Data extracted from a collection
==*==
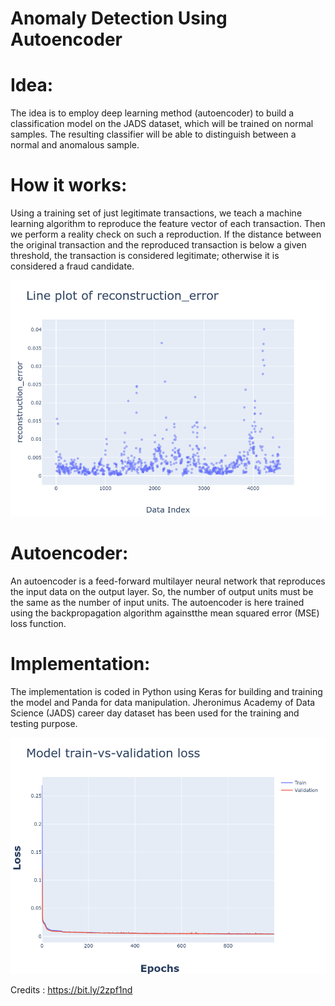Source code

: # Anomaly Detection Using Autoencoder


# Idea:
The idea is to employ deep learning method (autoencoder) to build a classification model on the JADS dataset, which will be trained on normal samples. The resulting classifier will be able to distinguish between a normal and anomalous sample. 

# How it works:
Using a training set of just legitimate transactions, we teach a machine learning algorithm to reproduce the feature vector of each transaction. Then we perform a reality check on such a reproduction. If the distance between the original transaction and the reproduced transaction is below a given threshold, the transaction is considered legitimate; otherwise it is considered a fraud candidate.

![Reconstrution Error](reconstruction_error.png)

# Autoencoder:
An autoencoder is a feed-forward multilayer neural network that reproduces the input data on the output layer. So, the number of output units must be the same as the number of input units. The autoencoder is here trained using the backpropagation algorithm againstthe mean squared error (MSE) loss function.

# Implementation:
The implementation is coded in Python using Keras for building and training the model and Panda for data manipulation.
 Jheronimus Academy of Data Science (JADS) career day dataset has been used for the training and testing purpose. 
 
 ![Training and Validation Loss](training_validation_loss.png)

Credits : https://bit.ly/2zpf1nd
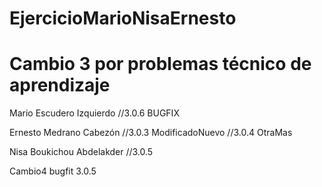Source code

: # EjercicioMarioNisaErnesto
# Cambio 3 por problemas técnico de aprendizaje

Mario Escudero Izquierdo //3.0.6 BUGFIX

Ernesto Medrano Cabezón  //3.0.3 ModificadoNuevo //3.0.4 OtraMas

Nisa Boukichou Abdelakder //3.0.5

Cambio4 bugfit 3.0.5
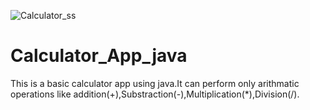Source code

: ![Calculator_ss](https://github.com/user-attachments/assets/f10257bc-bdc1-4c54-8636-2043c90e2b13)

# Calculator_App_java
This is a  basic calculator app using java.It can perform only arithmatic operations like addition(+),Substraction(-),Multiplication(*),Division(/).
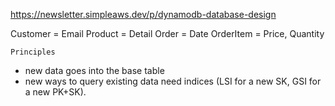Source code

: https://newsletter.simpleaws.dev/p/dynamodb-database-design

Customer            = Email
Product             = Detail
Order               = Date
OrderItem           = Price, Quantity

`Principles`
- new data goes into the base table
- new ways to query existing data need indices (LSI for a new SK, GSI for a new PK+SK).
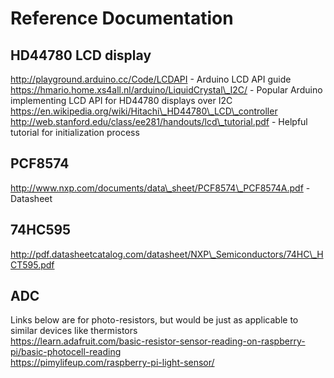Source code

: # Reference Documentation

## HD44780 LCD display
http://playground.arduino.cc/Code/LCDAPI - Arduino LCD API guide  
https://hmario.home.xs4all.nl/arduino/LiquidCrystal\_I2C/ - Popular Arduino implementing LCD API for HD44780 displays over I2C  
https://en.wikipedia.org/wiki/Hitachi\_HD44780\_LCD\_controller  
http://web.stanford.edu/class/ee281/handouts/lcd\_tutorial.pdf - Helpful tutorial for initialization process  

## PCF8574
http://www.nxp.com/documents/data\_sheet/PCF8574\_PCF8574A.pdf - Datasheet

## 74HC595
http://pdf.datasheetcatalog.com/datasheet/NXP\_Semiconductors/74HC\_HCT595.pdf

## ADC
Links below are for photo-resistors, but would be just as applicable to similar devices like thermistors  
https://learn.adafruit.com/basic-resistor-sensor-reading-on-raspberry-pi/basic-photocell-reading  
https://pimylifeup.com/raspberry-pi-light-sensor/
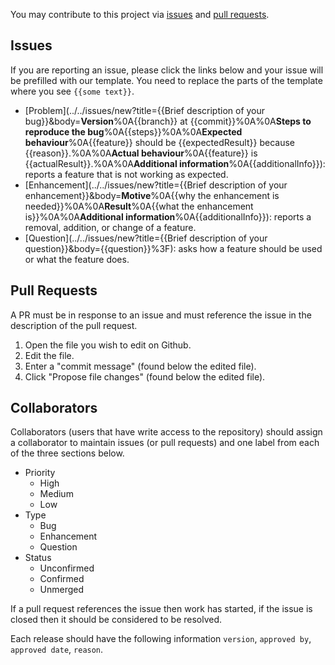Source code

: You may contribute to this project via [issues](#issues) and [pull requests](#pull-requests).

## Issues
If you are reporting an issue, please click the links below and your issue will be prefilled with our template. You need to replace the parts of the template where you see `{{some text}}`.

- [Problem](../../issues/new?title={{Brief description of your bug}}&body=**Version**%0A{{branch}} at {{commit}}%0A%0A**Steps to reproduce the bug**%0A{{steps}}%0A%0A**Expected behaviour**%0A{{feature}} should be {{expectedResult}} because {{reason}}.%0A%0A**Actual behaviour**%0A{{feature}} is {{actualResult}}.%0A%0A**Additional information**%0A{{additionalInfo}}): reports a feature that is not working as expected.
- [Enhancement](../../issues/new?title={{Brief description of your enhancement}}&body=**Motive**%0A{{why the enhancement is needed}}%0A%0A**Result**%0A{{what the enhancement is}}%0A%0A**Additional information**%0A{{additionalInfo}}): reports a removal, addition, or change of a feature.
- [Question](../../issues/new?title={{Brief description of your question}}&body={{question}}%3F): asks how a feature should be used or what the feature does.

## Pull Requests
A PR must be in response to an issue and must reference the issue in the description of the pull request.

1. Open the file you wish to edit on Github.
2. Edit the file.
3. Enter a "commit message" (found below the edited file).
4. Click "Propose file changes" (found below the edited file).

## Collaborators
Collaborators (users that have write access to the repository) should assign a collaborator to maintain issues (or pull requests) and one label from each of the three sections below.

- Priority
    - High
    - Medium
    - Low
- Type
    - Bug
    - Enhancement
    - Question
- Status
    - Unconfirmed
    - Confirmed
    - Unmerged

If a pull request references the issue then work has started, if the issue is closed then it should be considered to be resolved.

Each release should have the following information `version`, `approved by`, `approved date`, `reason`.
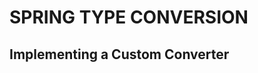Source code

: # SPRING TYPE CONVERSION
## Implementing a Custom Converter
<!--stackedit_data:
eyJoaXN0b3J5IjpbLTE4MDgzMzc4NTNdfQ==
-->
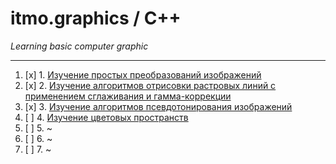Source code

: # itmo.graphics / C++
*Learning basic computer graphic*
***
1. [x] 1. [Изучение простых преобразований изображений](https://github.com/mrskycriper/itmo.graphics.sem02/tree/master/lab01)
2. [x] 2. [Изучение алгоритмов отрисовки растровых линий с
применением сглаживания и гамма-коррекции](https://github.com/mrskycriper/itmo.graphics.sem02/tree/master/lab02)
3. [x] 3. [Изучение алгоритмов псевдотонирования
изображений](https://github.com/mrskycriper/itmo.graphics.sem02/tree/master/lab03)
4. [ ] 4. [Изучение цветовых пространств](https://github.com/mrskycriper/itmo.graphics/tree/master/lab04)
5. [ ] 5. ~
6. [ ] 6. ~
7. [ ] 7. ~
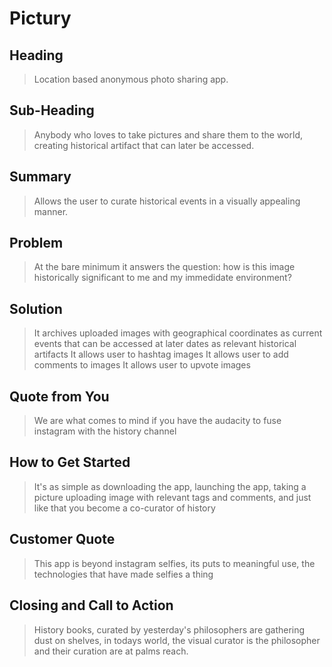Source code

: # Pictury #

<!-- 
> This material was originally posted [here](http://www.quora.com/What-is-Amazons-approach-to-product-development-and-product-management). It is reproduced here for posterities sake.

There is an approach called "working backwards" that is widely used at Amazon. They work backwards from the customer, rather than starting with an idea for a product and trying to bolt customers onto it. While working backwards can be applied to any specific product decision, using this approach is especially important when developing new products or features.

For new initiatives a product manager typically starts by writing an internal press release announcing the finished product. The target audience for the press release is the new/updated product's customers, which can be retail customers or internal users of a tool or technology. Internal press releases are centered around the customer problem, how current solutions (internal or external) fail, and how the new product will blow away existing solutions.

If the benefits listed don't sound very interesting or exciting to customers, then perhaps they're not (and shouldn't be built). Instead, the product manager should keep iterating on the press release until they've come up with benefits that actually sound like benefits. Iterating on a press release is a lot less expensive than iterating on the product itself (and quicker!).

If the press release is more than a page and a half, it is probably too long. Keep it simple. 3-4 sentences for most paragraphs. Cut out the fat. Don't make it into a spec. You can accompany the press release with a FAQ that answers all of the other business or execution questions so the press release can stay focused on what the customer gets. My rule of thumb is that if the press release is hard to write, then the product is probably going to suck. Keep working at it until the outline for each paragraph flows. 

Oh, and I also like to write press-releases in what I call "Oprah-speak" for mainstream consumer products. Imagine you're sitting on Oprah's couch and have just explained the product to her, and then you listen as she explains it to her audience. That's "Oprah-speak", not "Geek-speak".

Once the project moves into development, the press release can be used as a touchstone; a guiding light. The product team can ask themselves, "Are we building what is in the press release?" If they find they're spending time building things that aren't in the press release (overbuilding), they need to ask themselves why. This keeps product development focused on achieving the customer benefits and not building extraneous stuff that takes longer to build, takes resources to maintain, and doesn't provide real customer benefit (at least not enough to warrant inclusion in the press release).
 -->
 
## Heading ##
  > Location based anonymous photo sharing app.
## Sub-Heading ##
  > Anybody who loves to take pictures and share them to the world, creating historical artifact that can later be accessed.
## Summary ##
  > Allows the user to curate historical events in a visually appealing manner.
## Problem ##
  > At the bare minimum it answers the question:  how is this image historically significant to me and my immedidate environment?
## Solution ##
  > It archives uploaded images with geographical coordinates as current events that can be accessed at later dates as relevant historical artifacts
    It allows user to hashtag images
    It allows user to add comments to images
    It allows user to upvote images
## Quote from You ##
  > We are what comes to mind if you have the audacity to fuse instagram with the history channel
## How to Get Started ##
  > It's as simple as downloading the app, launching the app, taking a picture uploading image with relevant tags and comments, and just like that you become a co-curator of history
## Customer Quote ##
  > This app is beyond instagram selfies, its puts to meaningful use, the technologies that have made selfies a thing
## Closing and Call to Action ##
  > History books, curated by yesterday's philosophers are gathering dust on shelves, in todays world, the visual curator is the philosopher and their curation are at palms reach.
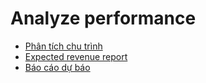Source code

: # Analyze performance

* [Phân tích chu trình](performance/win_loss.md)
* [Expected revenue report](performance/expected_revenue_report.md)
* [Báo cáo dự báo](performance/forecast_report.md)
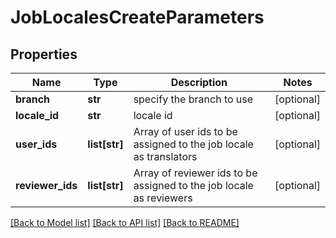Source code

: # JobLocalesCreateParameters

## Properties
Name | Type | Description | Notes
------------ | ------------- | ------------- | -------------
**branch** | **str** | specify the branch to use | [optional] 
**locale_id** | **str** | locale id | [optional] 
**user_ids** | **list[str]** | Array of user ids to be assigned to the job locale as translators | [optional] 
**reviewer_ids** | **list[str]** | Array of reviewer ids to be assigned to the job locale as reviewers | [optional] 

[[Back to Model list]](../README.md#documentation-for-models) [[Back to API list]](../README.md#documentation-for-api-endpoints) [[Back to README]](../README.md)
==*==
▶ **Your objective**
Lines with the string "изображений" in the data above: say how many there are, giving the number alone.

▶ **Solution**
2